A imagem de Shermansky sumiu do monitor, e uma contagem regressiva passou a ser exibida. Trinta segundos. 

— Vocês sairão de suas cabines e utilizarão seus keypass para abrir uma cápsula. Quando apanharem a caixa de sobrevivência, vocês devem se infiltrar pela escola e escolherem seus melhores esconderijos. Quando o sinal tocar à 16 em ponto, a guerra finalmente vai começar

Os trinta segundos condensaram. O painel desativou e a porta da cabine fez um ruído de destrancar. 

Uma sensação que nunca vou esquecer, é a de ver cada um saindo dos seus buracos; cada rosto que eu nunca imaginaria estar ali. 

Havia uma aura afetada no ar. Ninguém tinha coragem de trocar qualquer olhar. Éramos todos inimigos. Era como a tensão de estar num súbito campo de batalha. Como um país na guerra; tudo tão inconstante. Se aproveitam os raros momentos de pacificidade antes que seu mundo estoure em adrenalina, pavor e sangue. O tempo escorre tão líquido quanto o suor na testa. Não existem trelas pra fechar os olhos, nem pra dormir, nem pra pensar; muito menos rezar. De repente todos se tornam monstros. Animais que não hesitam.  

Senti uma agitação dentro de mim. Em total contraste com poucos minutos antes, não era por nervoso, nem ansiedade ou medo.

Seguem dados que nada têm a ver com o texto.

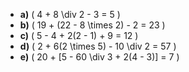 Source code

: - **a)** \( 4 + 8 \div 2 - 3 = 5 \)
- **b)** \( 19 + (22 - 8 \times 2) - 2 = 23 \)
- **c)** \( 5 - 4 + 2(2 - 1) + 9 = 12 \)
- **d)** \( 2 + 6(2 \times 5) - 10 \div 2 = 57 \)
- **e)** \( 20 + [5 - 60 \div 3 + 2(4 - 3)] = 7 \) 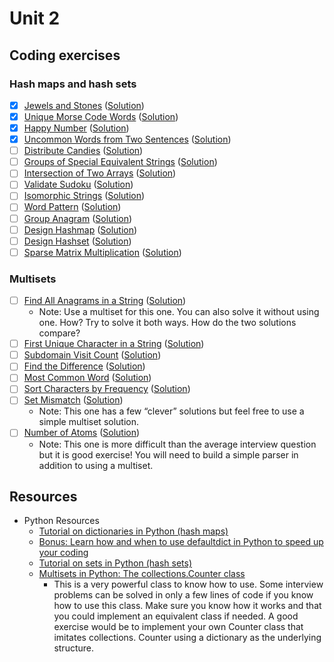 # Unit 2
## Coding exercises
### Hash maps and hash sets
- [x] [Jewels and Stones](https://leetcode.com/problems/jewels-and-stones/) ([Solution](jewels-and-stones.py))
- [x] [Unique Morse Code Words](https://leetcode.com/problems/unique-morse-code-words/) ([Solution](unique-morse-code-words.py))
- [x] [Happy Number](https://leetcode.com/problems/happy-number/) ([Solution](happy-number.py))
- [x] [Uncommon Words from Two Sentences](https://leetcode.com/problems/uncommon-words-from-two-sentences/) ([Solution](uncommon-words-from-two-sentences.py))
- [ ] [Distribute Candies](https://leetcode.com/problems/distribute-candies/) ([Solution](distribute-candies.py))
- [ ] [Groups of Special Equivalent Strings](https://leetcode.com/problems/groups-of-special-equivalent-strings/) ([Solution]())
- [ ] [Intersection of Two Arrays](https://leetcode.com/problems/intersection-of-two-arrays/) ([Solution](intersection-of-two-arrays.py))
- [ ] [Validate Sudoku](https://leetcode.com/problems/valid-sudoku/) ([Solution]())
- [ ] [Isomorphic Strings](https://leetcode.com/problems/isomorphic-strings/) ([Solution](isomorphic-strings.py))
- [ ] [Word Pattern](https://leetcode.com/problems/word-pattern/) ([Solution](word-pattern.py))
- [ ] [Group Anagram](https://leetcode.com/problems/group-anagrams/) ([Solution](group-anagrams.py))
- [ ] [Design Hashmap](https://leetcode.com/problems/design-hashmap/) ([Solution](design-hashmap.py))
- [ ] [Design Hashset](https://leetcode.com/problems/design-hashset/) ([Solution](design-hashset.py))
- [ ] [Sparse Matrix Multiplication](https://leetcode.com/problems/sparse-matrix-multiplication/) ([Solution](sparse-matrix-multiplication.py))

### Multisets
- [ ] [Find All Anagrams in a String](https://leetcode.com/problems/find-all-anagrams-in-a-string/) ([Solution]())
	- Note: Use a multiset for this one. You can also solve it without using one. How? Try to solve it both ways. How do the two solutions compare?
- [ ] [First Unique Character in a String](https://leetcode.com/problems/first-unique-character-in-a-string/) ([Solution](first-unique-character-in-a-string.py))
- [ ] [Subdomain Visit Count](https://leetcode.com/problems/subdomain-visit-count/) ([Solution](subdomain-visit-count.py))
- [ ] [Find the Difference](https://leetcode.com/problems/find-the-difference/) ([Solution](find-the-difference.py))
- [ ] [Most Common Word](https://leetcode.com/problems/most-common-word/) ([Solution](most-common-word.py))
- [ ] [Sort Characters by Frequency](https://leetcode.com/problems/sort-characters-by-frequency/) ([Solution](sort-characters-by-frequency.py))
- [ ] [Set Mismatch](https://leetcode.com/problems/set-mismatch/) ([Solution]())
	- Note: This one has a few “clever” solutions but feel free to use a simple multiset solution.
- [ ] [Number of Atoms](https://leetcode.com/problems/number-of-atoms/) ([Solution]())
	- Note: This one is more difficult than the average interview question but it is good exercise! You will need to build a simple parser in addition to using a multiset.

## Resources
- Python Resources
	- [Tutorial on dictionaries in Python (hash maps)](https://www.datacamp.com/community/tutorials/python-dictionary-tutorial)
	- [Bonus: Learn how and when to use defaultdict in Python to speed up your coding](https://www.accelebrate.com/blog/using-defaultdict-python/)
	- [Tutorial on sets in Python (hash sets)](https://www.datacamp.com/community/tutorials/sets-in-python)
	- [Multisets in Python: The collections.Counter class](https://pymotw.com/2/collections/counter.html)
		- This is a very powerful class to know how to use. Some interview problems can be solved in only a few lines of code if you know how to use this class. Make sure you know how it works and that you could implement an equivalent class if needed. A good exercise would be to implement your own Counter class that imitates collections. Counter using a dictionary as the underlying structure. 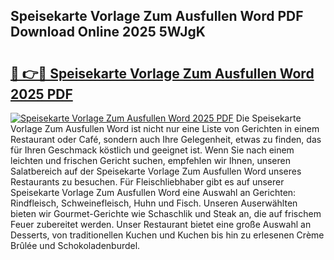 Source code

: ## Speisekarte Vorlage Zum Ausfullen Word PDF Download Online 2025 5WJgK

# <h2><a href="http://gcdeek.nevu.top/?p=Speisekarte+Vorlage+Zum+Ausfullen+Word">🔗 👉🔴 Speisekarte Vorlage Zum Ausfullen Word 2025 PDF</a></h2>

[![Speisekarte Vorlage Zum Ausfullen Word 2025 PDF](https://i.imgur.com/dBaPXMq.png)](http://gcdeek.nevu.top/?p=Speisekarte+Vorlage+Zum+Ausfullen+Word)
Die Speisekarte Vorlage Zum Ausfullen Word ist nicht nur eine Liste von Gerichten in einem Restaurant oder Café, sondern auch Ihre Gelegenheit, etwas zu finden, das für Ihren Geschmack köstlich und geeignet ist. Wenn Sie nach einem leichten und frischen Gericht suchen, empfehlen wir Ihnen, unseren Salatbereich auf der Speisekarte Vorlage Zum Ausfullen Word unseres Restaurants zu besuchen. Für Fleischliebhaber gibt es auf unserer Speisekarte Vorlage Zum Ausfullen Word eine Auswahl an Gerichten: Rindfleisch, Schweinefleisch, Huhn und Fisch. Unseren Auserwählten bieten wir Gourmet-Gerichte wie Schaschlik und Steak an, die auf frischem Feuer zubereitet werden. Unser Restaurant bietet eine große Auswahl an Desserts, von traditionellen Kuchen und Kuchen bis hin zu erlesenen Crème Brûlée und Schokoladenburdel.
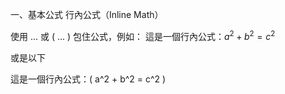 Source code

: 一、基本公式
行內公式（Inline Math）

使用 $...$ 或 \( ... \) 包住公式，例如：
這是一個行內公式：$a^2 + b^2 = c^2$

或是以下

這是一個行內公式：\( a^2 + b^2 = c^2 \)



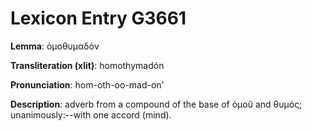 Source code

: # Lexicon Entry G3661

**Lemma**: ὁμοθυμαδόν

**Transliteration (xlit)**: homothymadón

**Pronunciation**: hom-oth-oo-mad-on'

**Description**:
adverb from a compound of the base of ὁμοῦ and θυμός; unanimously:--with one accord (mind).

Parecia mais um instinto; algo que eu sentia aprisionado lá dentro e que agora parecia querer tomar forma. 

Cobri o rosto com o capuz do casaco e fui até a cápsula que me pareceu mais atrativa (no mínimo as cápsulas eram uma medida de segurança pra que nenhum afetado pegasse mais de um lote). Acionei o keypass num leitor e catei a caixa apressadamente. 

— Não me decepciona… — murmurei, dando uma chacoalhadinha no quadrado branco. 

De longe avistei Armin, que fez um sinal afirmativo com a cabeça, determinado, enquanto também segurava sua caixa.

Ajeitei o capuz, abaixei a cabeça; virei o corpo pra trás, prestes a sair correndo pra fora do ginásio o mais depressa possível -- mas esbarrei em algo; ou alguém. O senso comum daquela situação me pediria pra ignorar e continuar seguindo em frente, mas a teimosia tava ao meu favor. Ergui o rosto e minhas pernas bambearam. 

Sua expressão era de remorso, tristeza profunda.